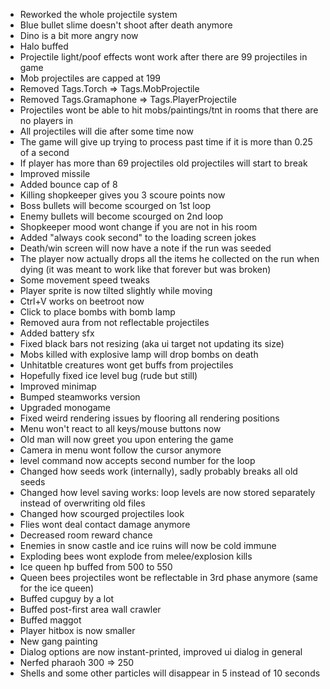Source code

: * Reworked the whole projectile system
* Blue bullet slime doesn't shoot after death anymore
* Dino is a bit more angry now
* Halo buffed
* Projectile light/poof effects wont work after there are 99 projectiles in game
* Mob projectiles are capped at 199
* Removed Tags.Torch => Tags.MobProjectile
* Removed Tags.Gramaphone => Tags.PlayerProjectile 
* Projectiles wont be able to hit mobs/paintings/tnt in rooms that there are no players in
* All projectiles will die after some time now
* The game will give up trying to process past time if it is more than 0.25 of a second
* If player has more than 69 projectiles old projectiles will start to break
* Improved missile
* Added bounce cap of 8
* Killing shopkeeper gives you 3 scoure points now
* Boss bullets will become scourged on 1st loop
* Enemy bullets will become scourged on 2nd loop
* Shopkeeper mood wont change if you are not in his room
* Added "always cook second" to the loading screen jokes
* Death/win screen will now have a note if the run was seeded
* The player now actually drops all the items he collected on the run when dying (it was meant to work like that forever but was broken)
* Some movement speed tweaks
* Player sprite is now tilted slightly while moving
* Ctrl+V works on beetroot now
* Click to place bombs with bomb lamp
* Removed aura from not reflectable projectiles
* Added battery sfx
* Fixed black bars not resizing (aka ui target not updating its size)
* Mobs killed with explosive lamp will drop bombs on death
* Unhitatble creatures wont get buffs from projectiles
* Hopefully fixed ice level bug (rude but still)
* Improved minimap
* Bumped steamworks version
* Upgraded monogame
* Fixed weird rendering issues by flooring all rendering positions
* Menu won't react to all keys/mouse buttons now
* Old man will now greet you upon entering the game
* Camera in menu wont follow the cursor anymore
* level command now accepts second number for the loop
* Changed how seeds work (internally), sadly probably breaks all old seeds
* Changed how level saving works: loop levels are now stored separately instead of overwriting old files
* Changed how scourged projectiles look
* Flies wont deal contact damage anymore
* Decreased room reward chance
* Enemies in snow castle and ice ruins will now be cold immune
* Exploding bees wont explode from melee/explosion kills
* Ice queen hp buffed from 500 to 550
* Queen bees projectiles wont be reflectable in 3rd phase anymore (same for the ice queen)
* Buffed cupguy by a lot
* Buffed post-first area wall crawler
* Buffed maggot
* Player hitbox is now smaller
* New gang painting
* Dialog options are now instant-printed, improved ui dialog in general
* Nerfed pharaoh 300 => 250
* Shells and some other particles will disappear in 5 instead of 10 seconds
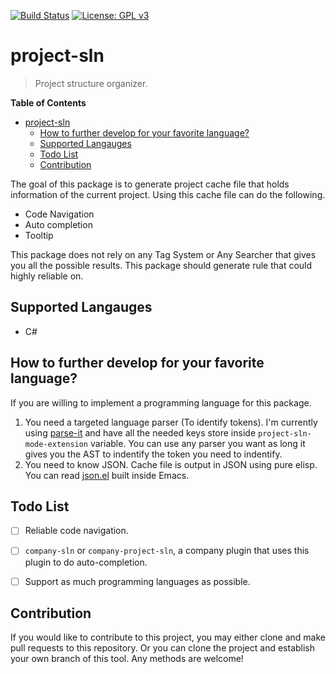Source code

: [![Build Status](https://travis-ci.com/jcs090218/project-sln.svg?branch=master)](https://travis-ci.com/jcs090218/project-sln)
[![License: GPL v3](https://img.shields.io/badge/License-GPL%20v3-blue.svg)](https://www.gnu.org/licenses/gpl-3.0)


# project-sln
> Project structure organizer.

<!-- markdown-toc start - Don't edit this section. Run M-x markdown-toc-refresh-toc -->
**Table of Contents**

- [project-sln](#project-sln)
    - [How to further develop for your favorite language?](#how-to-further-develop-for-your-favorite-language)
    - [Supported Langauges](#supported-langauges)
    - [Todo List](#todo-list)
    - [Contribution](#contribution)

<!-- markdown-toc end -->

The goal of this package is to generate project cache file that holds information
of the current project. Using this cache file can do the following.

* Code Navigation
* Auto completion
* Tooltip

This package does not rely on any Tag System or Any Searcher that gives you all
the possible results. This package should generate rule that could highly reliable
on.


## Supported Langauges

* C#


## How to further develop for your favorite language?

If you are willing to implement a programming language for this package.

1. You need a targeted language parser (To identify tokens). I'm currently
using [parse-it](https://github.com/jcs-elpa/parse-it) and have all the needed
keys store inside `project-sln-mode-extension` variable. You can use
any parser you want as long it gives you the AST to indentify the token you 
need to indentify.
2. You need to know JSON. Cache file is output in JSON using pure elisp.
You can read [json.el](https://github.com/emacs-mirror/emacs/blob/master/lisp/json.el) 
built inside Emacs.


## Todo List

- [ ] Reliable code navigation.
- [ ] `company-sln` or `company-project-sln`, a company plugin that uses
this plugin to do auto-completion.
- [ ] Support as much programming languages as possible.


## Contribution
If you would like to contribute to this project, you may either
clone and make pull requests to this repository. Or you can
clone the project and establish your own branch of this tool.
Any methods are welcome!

Instructions to follow> An exact copy of the lines from the one containing "clone the project" through the end of the entries is required, and nothing beyond them.

Answer space>
clone the project and establish your own branch of this tool.
Any methods are welcome!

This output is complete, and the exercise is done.